However, the aforementioned studies were primarily conducted in plain areas. The working medium entering the cylinder differs in plateau areas due to the presence of thin air. Furthermore, existing studies on the performance, combustion, and emissions of diesel engines fueled with biodiesel in plateau areas have almost exclusively been carried out without modifying the combustion chamber structure [36,37,38,39,40]. Therefore, in this study, a small agricultural diesel engine fueled with B20 (20% biodiesel and 80% diesel by volume) blend fuel at an altitude of approximately 2000 m was chosen as the research object, and combustion chamber structural parameters and fuel injection angle were taken as variables at the peak torque conditions. The full factorial design was adopted to conduct experimental design, the BP neural network was used to predict the indicated thermal efficiency and indicated specific NOx emission, the non-dominated sorting genetic algorithm-II (NSGA-II) was employed to optimize the indicated thermal efficiency and indicated specific NOx emission, and the technique for order of preference by similarity to ideal solution (TOPSIS) was employed to obtain the optimal solutions. This research aims to provide guidance for achieving clean and highly efficient combustion of diesel engines fueled with biodiesel in plateau areas.

2. Numerical Methodology

2.1. Establishment of the Numerical Model

The main parameters of the engine are presented in Table 1, featuring a deep pit ω-type combustion chamber. The engine is an inline four-cylinder, four-stroke turbocharged diesel engine. The injectors are equipped with six spray holes, each with a bore diameter of 0.122 mm and an oil beam angle of 156°.
The CFD software AVL-Fire 2020 R1 was used to import the surface model and construct the three-dimensional calculation model of the piston at top dead center (TDC), considering the relevant engine parameters. The model diagram can be seen in Figure 1. In this study, negative values of the crankshaft angle indicate the piston before top dead center (BTDC), while positive values indicate the piston after top dead center (ATDC). After verifying the mesh stability, an average mesh with a size of 0.0005 m was chosen, resulting in a total of 26,496 meshes.

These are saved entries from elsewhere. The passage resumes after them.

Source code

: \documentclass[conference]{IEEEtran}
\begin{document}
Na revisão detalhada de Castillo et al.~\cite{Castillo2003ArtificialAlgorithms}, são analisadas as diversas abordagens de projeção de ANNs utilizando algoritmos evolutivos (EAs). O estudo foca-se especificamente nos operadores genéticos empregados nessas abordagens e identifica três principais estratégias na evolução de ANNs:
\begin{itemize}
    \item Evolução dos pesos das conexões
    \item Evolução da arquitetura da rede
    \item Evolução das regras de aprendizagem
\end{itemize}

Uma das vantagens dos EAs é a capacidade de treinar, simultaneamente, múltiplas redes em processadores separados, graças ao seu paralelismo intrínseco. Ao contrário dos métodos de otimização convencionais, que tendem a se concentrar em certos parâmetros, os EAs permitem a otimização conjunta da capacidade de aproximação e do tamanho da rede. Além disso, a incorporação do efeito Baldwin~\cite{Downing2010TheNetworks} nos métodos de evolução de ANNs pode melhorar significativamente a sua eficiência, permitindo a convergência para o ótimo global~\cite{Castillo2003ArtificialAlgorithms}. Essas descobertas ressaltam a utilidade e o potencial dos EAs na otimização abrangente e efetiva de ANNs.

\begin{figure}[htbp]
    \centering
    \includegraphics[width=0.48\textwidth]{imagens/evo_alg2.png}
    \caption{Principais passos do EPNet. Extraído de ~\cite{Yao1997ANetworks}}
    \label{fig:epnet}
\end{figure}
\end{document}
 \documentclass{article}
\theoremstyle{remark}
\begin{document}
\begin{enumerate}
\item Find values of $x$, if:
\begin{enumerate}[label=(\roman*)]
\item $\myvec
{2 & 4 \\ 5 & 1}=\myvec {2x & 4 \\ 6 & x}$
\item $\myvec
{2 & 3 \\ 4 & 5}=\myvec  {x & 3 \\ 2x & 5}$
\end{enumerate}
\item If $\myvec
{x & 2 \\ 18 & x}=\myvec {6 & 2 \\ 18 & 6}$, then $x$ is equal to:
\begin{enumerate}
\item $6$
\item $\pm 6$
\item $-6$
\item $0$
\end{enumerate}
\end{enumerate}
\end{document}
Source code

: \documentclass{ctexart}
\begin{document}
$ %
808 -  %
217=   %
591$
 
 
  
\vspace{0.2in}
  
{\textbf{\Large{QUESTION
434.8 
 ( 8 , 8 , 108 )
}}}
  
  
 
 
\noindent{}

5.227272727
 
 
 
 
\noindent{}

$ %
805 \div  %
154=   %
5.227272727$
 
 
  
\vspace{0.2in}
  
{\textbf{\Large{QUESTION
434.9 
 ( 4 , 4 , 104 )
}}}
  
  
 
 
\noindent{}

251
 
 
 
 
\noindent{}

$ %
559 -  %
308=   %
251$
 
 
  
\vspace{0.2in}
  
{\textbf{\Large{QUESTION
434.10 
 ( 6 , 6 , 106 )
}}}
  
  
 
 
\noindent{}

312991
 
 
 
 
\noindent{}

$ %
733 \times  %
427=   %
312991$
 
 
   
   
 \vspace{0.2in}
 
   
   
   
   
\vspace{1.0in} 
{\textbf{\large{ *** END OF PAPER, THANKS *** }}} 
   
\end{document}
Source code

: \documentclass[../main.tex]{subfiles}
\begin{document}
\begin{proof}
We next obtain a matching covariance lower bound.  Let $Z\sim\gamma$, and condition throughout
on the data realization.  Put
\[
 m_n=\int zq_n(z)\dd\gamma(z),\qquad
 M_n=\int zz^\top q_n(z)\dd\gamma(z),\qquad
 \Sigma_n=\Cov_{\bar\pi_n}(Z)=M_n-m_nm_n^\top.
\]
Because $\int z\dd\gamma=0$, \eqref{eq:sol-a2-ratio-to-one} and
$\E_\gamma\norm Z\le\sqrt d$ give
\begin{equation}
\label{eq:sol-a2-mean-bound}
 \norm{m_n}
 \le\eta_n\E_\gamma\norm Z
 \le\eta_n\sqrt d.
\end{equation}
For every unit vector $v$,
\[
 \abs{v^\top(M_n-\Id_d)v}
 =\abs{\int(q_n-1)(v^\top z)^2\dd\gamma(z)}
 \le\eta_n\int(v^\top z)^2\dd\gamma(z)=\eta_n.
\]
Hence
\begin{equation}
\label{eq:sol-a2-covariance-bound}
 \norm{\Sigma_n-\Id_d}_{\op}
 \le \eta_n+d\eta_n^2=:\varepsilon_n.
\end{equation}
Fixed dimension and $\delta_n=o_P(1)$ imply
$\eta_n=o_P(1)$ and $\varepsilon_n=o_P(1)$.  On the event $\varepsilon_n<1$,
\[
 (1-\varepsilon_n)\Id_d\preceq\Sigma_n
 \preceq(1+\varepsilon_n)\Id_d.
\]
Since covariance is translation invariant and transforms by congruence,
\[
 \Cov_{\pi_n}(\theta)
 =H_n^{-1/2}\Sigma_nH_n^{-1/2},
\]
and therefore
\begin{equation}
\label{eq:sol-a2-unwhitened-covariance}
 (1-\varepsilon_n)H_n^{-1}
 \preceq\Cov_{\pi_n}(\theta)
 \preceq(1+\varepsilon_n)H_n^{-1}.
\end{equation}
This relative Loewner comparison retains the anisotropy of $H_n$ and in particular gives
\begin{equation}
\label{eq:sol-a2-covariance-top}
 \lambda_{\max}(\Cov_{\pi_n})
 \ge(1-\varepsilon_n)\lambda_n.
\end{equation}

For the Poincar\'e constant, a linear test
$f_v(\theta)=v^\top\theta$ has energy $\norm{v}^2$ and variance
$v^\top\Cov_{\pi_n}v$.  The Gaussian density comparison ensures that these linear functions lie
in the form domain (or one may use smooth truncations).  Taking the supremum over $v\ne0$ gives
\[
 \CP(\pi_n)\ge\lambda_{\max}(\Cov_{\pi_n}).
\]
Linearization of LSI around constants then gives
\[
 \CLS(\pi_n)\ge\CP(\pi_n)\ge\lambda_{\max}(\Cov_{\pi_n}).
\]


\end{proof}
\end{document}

Because the operation of an internal combustion engine involves various reactions, several physical sub-models need to be employed. The selected sub-models for this study include the κζf turbulence model [41], Dukowicz evaporation model [42], WAVE spray breakup model [43], Walljet 1 spray wall interaction model [44], ECFM-3Z extended coherent flame model [45], and the Heywood + temperature fluctuations model [46].
The fuel mechanism used in this study is a three-component skeletal reaction mechanism consisting of methyl decanoate, methyl 9-decanoate and n-heptane for the combustion of biodiesel in diesel engines. It contains 112 substances involved in 498 reactions, encompassing CO, NOx, and soot formation mechanisms. The mechanisms are applicable in simulating diesel engine combustion fueled by biodiesel, diesel, and their blends [47].
This study uses a biodiesel–diesel blend as the fuel, requiring knowledge of the physical properties of the fuel for simulation purposes. A comparison of the physical properties between diesel fuel and biodiesel is presented in Table 2. Ambarish et al. [48] indicated that 20% biodiesel has the highest thermal efficiency, lowest fuel consumption, and lower emissions. Therefore, only B20 (20% biodiesel and 80% diesel by volume) was selected for this study, as supported by refs [26,27,30,31].

2.2. Model Validation

The engine was tested at an altitude of 2000 m, with an average atmospheric pressure of 0.8 bar, and the peak torque condition (1800 r/min full load) was chosen as the research condition. The selected computational model was initialized with the appropriate boundary conditions. The simulated in-cylinder pressure and heat release rate of B20 were compared to the experimental results, as shown in Figure 2. The simulated results closely match the experimental results for both the cylinder pressure and heat release rate plots. In the cylinder pressure graph, the peak cylinder pressure in the test occurs at around 9 °CA with a value of 13.67 MPa, while in the simulated work graph, the peak cylinder pressure is also at around 9 °CA with a value of 13.68 MPa. Additionally, both the simulated and test results show that the heat release rate starts to rise to around −9 °CA and peaks at around 7 °CA. Figure 3 illustrates the comparison of the indicated thermal efficiency and the indicated specific NOx emission between the simulation and the test. The error between the simulated and tested data is limited to 5%, indicating that the established model accurately captures the actual operating trends.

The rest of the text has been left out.